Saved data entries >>
= Beginning of Section =
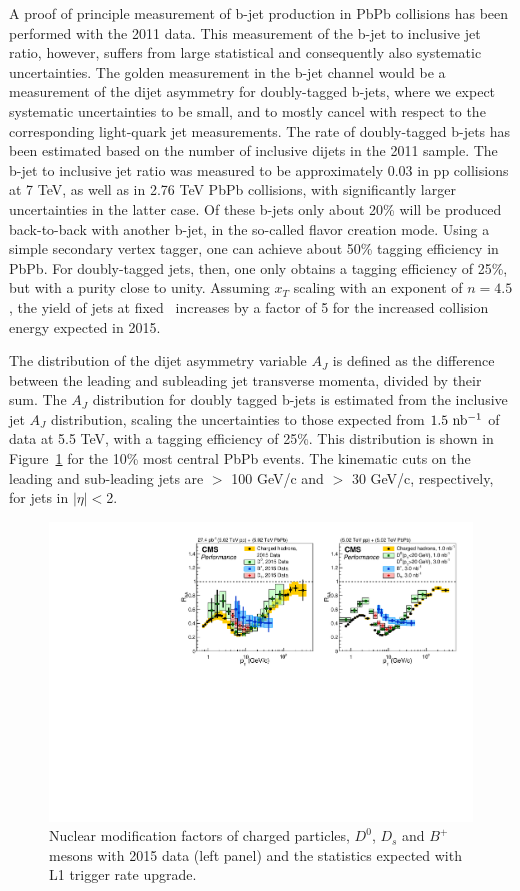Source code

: A proof of principle measurement of b-jet production in PbPb collisions has
been performed with the 2011 data.  
This measurement of the b-jet to inclusive jet ratio, however, suffers from
large statistical and consequently also systematic uncertainties.  
The golden measurement in the b-jet channel would be a measurement of the
dijet asymmetry for doubly-tagged b-jets, 
where we expect systematic uncertainties to be small, and to mostly cancel
with respect to the corresponding light-quark jet measurements.  
The rate of doubly-tagged b-jets has been estimated based on the number
of inclusive dijets in the 2011 sample.  
The b-jet to inclusive jet ratio was measured to be approximately 0.03 in pp
collisions at 7 TeV, as well as in 2.76 TeV PbPb collisions, with 
significantly larger uncertainties in the latter case.  Of these b-jets only
about 20\% will be produced back-to-back with another b-jet, 
in the so-called flavor creation mode.  Using a simple secondary vertex
tagger, one can achieve about 50\% tagging efficiency in PbPb.  
For doubly-tagged jets, then, one only obtains a tagging efficiency of 25\%,
but with a purity close to unity.  
Assuming $x_{T}$ scaling with an exponent of $n = 4.5$, the yield of jets at
fixed \pt\ increases by a factor of 5 for the increased collision energy 
expected in 2015.  

The distribution of the dijet asymmetry variable $A_{J}$ is defined as the
difference between the leading and subleading jet transverse momenta,
divided by their sum.  
The $A_{J}$ distribution for doubly tagged b-jets is estimated from the
inclusive jet $A_{J}$ distribution, 
scaling the uncertainties to those expected from $1.5\ {\rm nb^{-1}}$ of data at
5.5 TeV, with a tagging efficiency of 25\%.  This distribution is shown in
Figure~\ref{fig:aj_2015} for the 10\% most central PbPb events.  
The kinematic cuts on the leading and sub-leading jets are \pt $>$ 100 GeV/c
and \pt $>$ 30 GeV/c, respectively, for jets in $|\eta| < $2.  


\begin{figure}[!ht]
\begin{center}
\includegraphics[width=.90\textwidth]{figures/cRAA_lumiTG_3_lumiMB_1.pdf}
\caption{Nuclear modification factors of charged particles, $D^0$, $D_s$ and $B^+$ mesons with 2015 data (left panel) and the statistics expected with L1 trigger rate upgrade.}
\label{fig:aj_2015}
\end{center}
\end{figure}

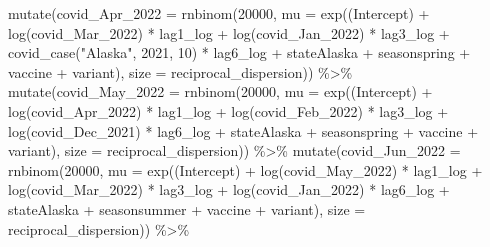 \documentclass[
]{book}
\newenvironment{Shaded}{\begin{snugshade}}{\end{snugshade}}
\newcommand{\AttributeTok}[1]{\textcolor[rgb]{0.77,0.63,0.00}{#1}}
\newcommand{\DecValTok}[1]{\textcolor[rgb]{0.00,0.00,0.81}{#1}}
\newcommand{\FunctionTok}[1]{\textcolor[rgb]{0.00,0.00,0.00}{#1}}
\newcommand{\NormalTok}[1]{#1}
\newcommand{\SpecialCharTok}[1]{\textcolor[rgb]{0.00,0.00,0.00}{#1}}
\newcommand{\StringTok}[1]{\textcolor[rgb]{0.31,0.60,0.02}{#1}}
\begin{document}
\begin{Shaded}
\begin{Highlighting}[]
  \FunctionTok{mutate}\NormalTok{(}\AttributeTok{covid\_Apr\_2022 =} \FunctionTok{rnbinom}\NormalTok{(}\DecValTok{20000}\NormalTok{, }\AttributeTok{mu =} \FunctionTok{exp}\NormalTok{(}\StringTok{\textasciigrave{}}\AttributeTok{(Intercept)}\StringTok{\textasciigrave{}} \SpecialCharTok{+} \FunctionTok{log}\NormalTok{(covid\_Mar\_2022) }\SpecialCharTok{*}\NormalTok{ lag1\_log }\SpecialCharTok{+} \FunctionTok{log}\NormalTok{(covid\_Jan\_2022) }\SpecialCharTok{*}\NormalTok{ lag3\_log }\SpecialCharTok{+} \FunctionTok{covid\_case}\NormalTok{(}\StringTok{"Alaska"}\NormalTok{, }\DecValTok{2021}\NormalTok{, }\DecValTok{10}\NormalTok{) }\SpecialCharTok{*}\NormalTok{ lag6\_log }\SpecialCharTok{+}\NormalTok{ stateAlaska }\SpecialCharTok{+}\NormalTok{ seasonspring }\SpecialCharTok{+}\NormalTok{ vaccine }\SpecialCharTok{+}\NormalTok{ variant), }\AttributeTok{size =}\NormalTok{ reciprocal\_dispersion)) }\SpecialCharTok{\%\textgreater{}\%}
  \FunctionTok{mutate}\NormalTok{(}\AttributeTok{covid\_May\_2022 =} \FunctionTok{rnbinom}\NormalTok{(}\DecValTok{20000}\NormalTok{, }\AttributeTok{mu =} \FunctionTok{exp}\NormalTok{(}\StringTok{\textasciigrave{}}\AttributeTok{(Intercept)}\StringTok{\textasciigrave{}} \SpecialCharTok{+} \FunctionTok{log}\NormalTok{(covid\_Apr\_2022) }\SpecialCharTok{*}\NormalTok{ lag1\_log }\SpecialCharTok{+} \FunctionTok{log}\NormalTok{(covid\_Feb\_2022) }\SpecialCharTok{*}\NormalTok{ lag3\_log }\SpecialCharTok{+} \FunctionTok{log}\NormalTok{(covid\_Dec\_2021) }\SpecialCharTok{*}\NormalTok{ lag6\_log }\SpecialCharTok{+}\NormalTok{ stateAlaska }\SpecialCharTok{+}\NormalTok{ seasonspring }\SpecialCharTok{+}\NormalTok{ vaccine }\SpecialCharTok{+}\NormalTok{ variant), }\AttributeTok{size =}\NormalTok{ reciprocal\_dispersion)) }\SpecialCharTok{\%\textgreater{}\%}
  \FunctionTok{mutate}\NormalTok{(}\AttributeTok{covid\_Jun\_2022 =} \FunctionTok{rnbinom}\NormalTok{(}\DecValTok{20000}\NormalTok{, }\AttributeTok{mu =} \FunctionTok{exp}\NormalTok{(}\StringTok{\textasciigrave{}}\AttributeTok{(Intercept)}\StringTok{\textasciigrave{}} \SpecialCharTok{+} \FunctionTok{log}\NormalTok{(covid\_May\_2022) }\SpecialCharTok{*}\NormalTok{ lag1\_log }\SpecialCharTok{+} \FunctionTok{log}\NormalTok{(covid\_Mar\_2022) }\SpecialCharTok{*}\NormalTok{ lag3\_log }\SpecialCharTok{+} \FunctionTok{log}\NormalTok{(covid\_Jan\_2022) }\SpecialCharTok{*}\NormalTok{ lag6\_log }\SpecialCharTok{+}\NormalTok{ stateAlaska }\SpecialCharTok{+}\NormalTok{ seasonsummer }\SpecialCharTok{+}\NormalTok{ vaccine }\SpecialCharTok{+}\NormalTok{ variant), }\AttributeTok{size =}\NormalTok{ reciprocal\_dispersion)) }\SpecialCharTok{\%\textgreater{}\%}

\end{Highlighting}
\end{Shaded}
\end{document}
= End of Section =
Could you output every entry exactly as written, skipping the pictures?

Source code

: A proof of principle measurement of b-jet production in PbPb collisions has
been performed with the 2011 data.  
This measurement of the b-jet to inclusive jet ratio, however, suffers from
large statistical and consequently also systematic uncertainties.  
The golden measurement in the b-jet channel would be a measurement of the
dijet asymmetry for doubly-tagged b-jets, 
where we expect systematic uncertainties to be small, and to mostly cancel
with respect to the corresponding light-quark jet measurements.  
The rate of doubly-tagged b-jets has been estimated based on the number
of inclusive dijets in the 2011 sample.  
The b-jet to inclusive jet ratio was measured to be approximately 0.03 in pp
collisions at 7 TeV, as well as in 2.76 TeV PbPb collisions, with 
significantly larger uncertainties in the latter case.  Of these b-jets only
about 20\% will be produced back-to-back with another b-jet, 
in the so-called flavor creation mode.  Using a simple secondary vertex
tagger, one can achieve about 50\% tagging efficiency in PbPb.  
For doubly-tagged jets, then, one only obtains a tagging efficiency of 25\%,
but with a purity close to unity.  
Assuming $x_{T}$ scaling with an exponent of $n = 4.5$, the yield of jets at
fixed \pt\ increases by a factor of 5 for the increased collision energy 
expected in 2015.  

The distribution of the dijet asymmetry variable $A_{J}$ is defined as the
difference between the leading and subleading jet transverse momenta,
divided by their sum.  
The $A_{J}$ distribution for doubly tagged b-jets is estimated from the
inclusive jet $A_{J}$ distribution, 
scaling the uncertainties to those expected from $1.5\ {\rm nb^{-1}}$ of data at
5.5 TeV, with a tagging efficiency of 25\%.  This distribution is shown in
Figure~\ref{fig:aj_2015} for the 10\% most central PbPb events.  
The kinematic cuts on the leading and sub-leading jets are \pt $>$ 100 GeV/c
and \pt $>$ 30 GeV/c, respectively, for jets in $|\eta| < $2.  


\begin{figure}[!ht]
\begin{center}
\includegraphics[width=.90\textwidth]{figures/cRAA_lumiTG_3_lumiMB_1.pdf}
\caption{Nuclear modification factors of charged particles, $D^0$, $D_s$ and $B^+$ mesons with 2015 data (left panel) and the statistics expected with L1 trigger rate upgrade.}
\label{fig:aj_2015}
\end{center}
\end{figure}

 \documentclass[
]{book}
\newenvironment{Shaded}{\begin{snugshade}}{\end{snugshade}}
\newcommand{\AttributeTok}[1]{\textcolor[rgb]{0.77,0.63,0.00}{#1}}
\newcommand{\DecValTok}[1]{\textcolor[rgb]{0.00,0.00,0.81}{#1}}
\newcommand{\FunctionTok}[1]{\textcolor[rgb]{0.00,0.00,0.00}{#1}}
\newcommand{\NormalTok}[1]{#1}
\newcommand{\SpecialCharTok}[1]{\textcolor[rgb]{0.00,0.00,0.00}{#1}}
\newcommand{\StringTok}[1]{\textcolor[rgb]{0.31,0.60,0.02}{#1}}
\begin{document}
\begin{Shaded}
\begin{Highlighting}[]
  \FunctionTok{mutate}\NormalTok{(}\AttributeTok{covid\_Apr\_2022 =} \FunctionTok{rnbinom}\NormalTok{(}\DecValTok{20000}\NormalTok{, }\AttributeTok{mu =} \FunctionTok{exp}\NormalTok{(}\StringTok{\textasciigrave{}}\AttributeTok{(Intercept)}\StringTok{\textasciigrave{}} \SpecialCharTok{+} \FunctionTok{log}\NormalTok{(covid\_Mar\_2022) }\SpecialCharTok{*}\NormalTok{ lag1\_log }\SpecialCharTok{+} \FunctionTok{log}\NormalTok{(covid\_Jan\_2022) }\SpecialCharTok{*}\NormalTok{ lag3\_log }\SpecialCharTok{+} \FunctionTok{covid\_case}\NormalTok{(}\StringTok{"Alaska"}\NormalTok{, }\DecValTok{2021}\NormalTok{, }\DecValTok{10}\NormalTok{) }\SpecialCharTok{*}\NormalTok{ lag6\_log }\SpecialCharTok{+}\NormalTok{ stateAlaska }\SpecialCharTok{+}\NormalTok{ seasonspring }\SpecialCharTok{+}\NormalTok{ vaccine }\SpecialCharTok{+}\NormalTok{ variant), }\AttributeTok{size =}\NormalTok{ reciprocal\_dispersion)) }\SpecialCharTok{\%\textgreater{}\%}
  \FunctionTok{mutate}\NormalTok{(}\AttributeTok{covid\_May\_2022 =} \FunctionTok{rnbinom}\NormalTok{(}\DecValTok{20000}\NormalTok{, }\AttributeTok{mu =} \FunctionTok{exp}\NormalTok{(}\StringTok{\textasciigrave{}}\AttributeTok{(Intercept)}\StringTok{\textasciigrave{}} \SpecialCharTok{+} \FunctionTok{log}\NormalTok{(covid\_Apr\_2022) }\SpecialCharTok{*}\NormalTok{ lag1\_log }\SpecialCharTok{+} \FunctionTok{log}\NormalTok{(covid\_Feb\_2022) }\SpecialCharTok{*}\NormalTok{ lag3\_log }\SpecialCharTok{+} \FunctionTok{log}\NormalTok{(covid\_Dec\_2021) }\SpecialCharTok{*}\NormalTok{ lag6\_log }\SpecialCharTok{+}\NormalTok{ stateAlaska }\SpecialCharTok{+}\NormalTok{ seasonspring }\SpecialCharTok{+}\NormalTok{ vaccine }\SpecialCharTok{+}\NormalTok{ variant), }\AttributeTok{size =}\NormalTok{ reciprocal\_dispersion)) }\SpecialCharTok{\%\textgreater{}\%}
  \FunctionTok{mutate}\NormalTok{(}\AttributeTok{covid\_Jun\_2022 =} \FunctionTok{rnbinom}\NormalTok{(}\DecValTok{20000}\NormalTok{, }\AttributeTok{mu =} \FunctionTok{exp}\NormalTok{(}\StringTok{\textasciigrave{}}\AttributeTok{(Intercept)}\StringTok{\textasciigrave{}} \SpecialCharTok{+} \FunctionTok{log}\NormalTok{(covid\_May\_2022) }\SpecialCharTok{*}\NormalTok{ lag1\_log }\SpecialCharTok{+} \FunctionTok{log}\NormalTok{(covid\_Mar\_2022) }\SpecialCharTok{*}\NormalTok{ lag3\_log }\SpecialCharTok{+} \FunctionTok{log}\NormalTok{(covid\_Jan\_2022) }\SpecialCharTok{*}\NormalTok{ lag6\_log }\SpecialCharTok{+}\NormalTok{ stateAlaska }\SpecialCharTok{+}\NormalTok{ seasonsummer }\SpecialCharTok{+}\NormalTok{ vaccine }\SpecialCharTok{+}\NormalTok{ variant), }\AttributeTok{size =}\NormalTok{ reciprocal\_dispersion)) }\SpecialCharTok{\%\textgreater{}\%}

\end{Highlighting}
\end{Shaded}
\end{document}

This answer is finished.